Kubeflow Fundamentals Part 2: Machine Learning Workflows

September 23, 2021

Blog and Kubeflow Updates | Kubeflow | News

Welcome to the second blog post in our “Kubeflow Fundamentals” series specifically designed for folks brand new to the Kubelfow project. The aim of the series is to walk you through a detailed introduction of Kubeflow, a deep-dive into the various components and how they all come together to deliver a complete MLOps platform.

If you missed the first installment in this series, check out, “Kubeflow Fundamentals: An Introduction – Part 1”.

In this post we’ll take a look at what a machine learning (ML) workflow is and how Kubeflow’s various components fit into it. Ok, let’s dive right in!

What is a machine learning workflow?

Before we answer that question, let’s do a quick recap of what “machine learning” is.

ML is a sub-discipline of artificial intelligence (AI) that focuses on the use of data and algorithms to gradually improve the accuracy of solving a particular problem. The resulting code consists of the algorithm and learned parameters, which is commonly referred to as a “trained model.”

So, what exactly is a “machine learning model”?

An ML model is a piece of code that can be written in just about any language (although Python appears to be the most popular choice, I have seen PHP-based models!), that a data scientist makes “more intelligent” by having it “learn” through training against data. So, as you can imagine, a model will only be as good as the data, training, tuning and applicability to the original problem.

For example, a model that uses stock market data to predict the weather sounds like an incredibly bad idea. No matter how big your data set or clever your algorithm is! Meanwhile, a model that aims to predict the weather in a specific city 7 days from now that has access to 150 years of meteorological data stands a better chance of giving a more reliable result!

Ok, so what is a “machine learning workflow” then?
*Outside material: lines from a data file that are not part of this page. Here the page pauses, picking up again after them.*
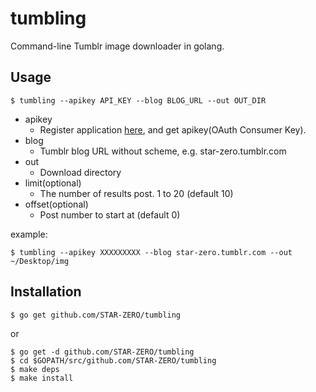# tumbling

Command-line Tumblr image downloader in golang.

## Usage

```
$ tumbling --apikey API_KEY --blog BLOG_URL --out OUT_DIR
```

* apikey
	* Register application [here](https://www.tumblr.com/oauth/apps), and get apikey(OAuth Consumer Key).
* blog
	* Tumblr blog URL without scheme, e.g. star-zero.tumblr.com
* out
	* Download directory
* limit(optional)
	* The number of results post. 1 to 20 (default 10)
* offset(optional)
	* Post number to start at (default 0)

example:

```
$ tumbling --apikey XXXXXXXXX --blog star-zero.tumblr.com --out ~/Desktop/img
```

## Installation

```
$ go get github.com/STAR-ZERO/tumbling
```

or

```
$ go get -d github.com/STAR-ZERO/tumbling
$ cd $GOPATH/src/github.com/STAR-ZERO/tumbling
$ make deps
$ make install
```

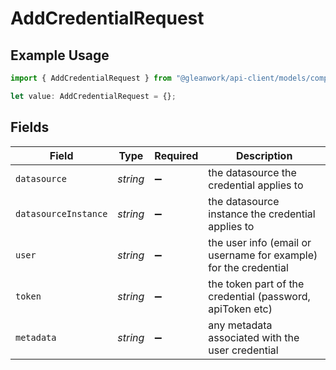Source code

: # AddCredentialRequest

## Example Usage

```typescript
import { AddCredentialRequest } from "@gleanwork/api-client/models/components";

let value: AddCredentialRequest = {};
```

## Fields

| Field                                                            | Type                                                             | Required                                                         | Description                                                      |
| ---------------------------------------------------------------- | ---------------------------------------------------------------- | ---------------------------------------------------------------- | ---------------------------------------------------------------- |
| `datasource`                                                     | *string*                                                         | :heavy_minus_sign:                                               | the datasource the credential applies to                         |
| `datasourceInstance`                                             | *string*                                                         | :heavy_minus_sign:                                               | the datasource instance the credential applies to                |
| `user`                                                           | *string*                                                         | :heavy_minus_sign:                                               | the user info (email or username for example) for the credential |
| `token`                                                          | *string*                                                         | :heavy_minus_sign:                                               | the token part of the credential (password, apiToken etc)        |
| `metadata`                                                       | *string*                                                         | :heavy_minus_sign:                                               | any metadata associated with the user credential                 |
When taking ML models from development to production you are going to need some sort of logical workflow to stand any chance of success. This workflow will typically consist of several (more than likely iterative) steps. What we mean by “iterative” is that depending on the results you get at the end of each step, you may have to go back to a previous step and rethink your problem, your choice in framework or algorithms, quality of your dataset and/or if the model has been sufficiently trained (without being “overtrained”) and tuned.

How does a machine learning workflow work?

Your typical ML workflow can be broken down into two major phases, a pre-production or “experimental” phase and “production” phase.

Experimental Phase

In the experimental phase you develop your model based on initial assumptions, then test and update the model iteratively to produce the results you’re looking for.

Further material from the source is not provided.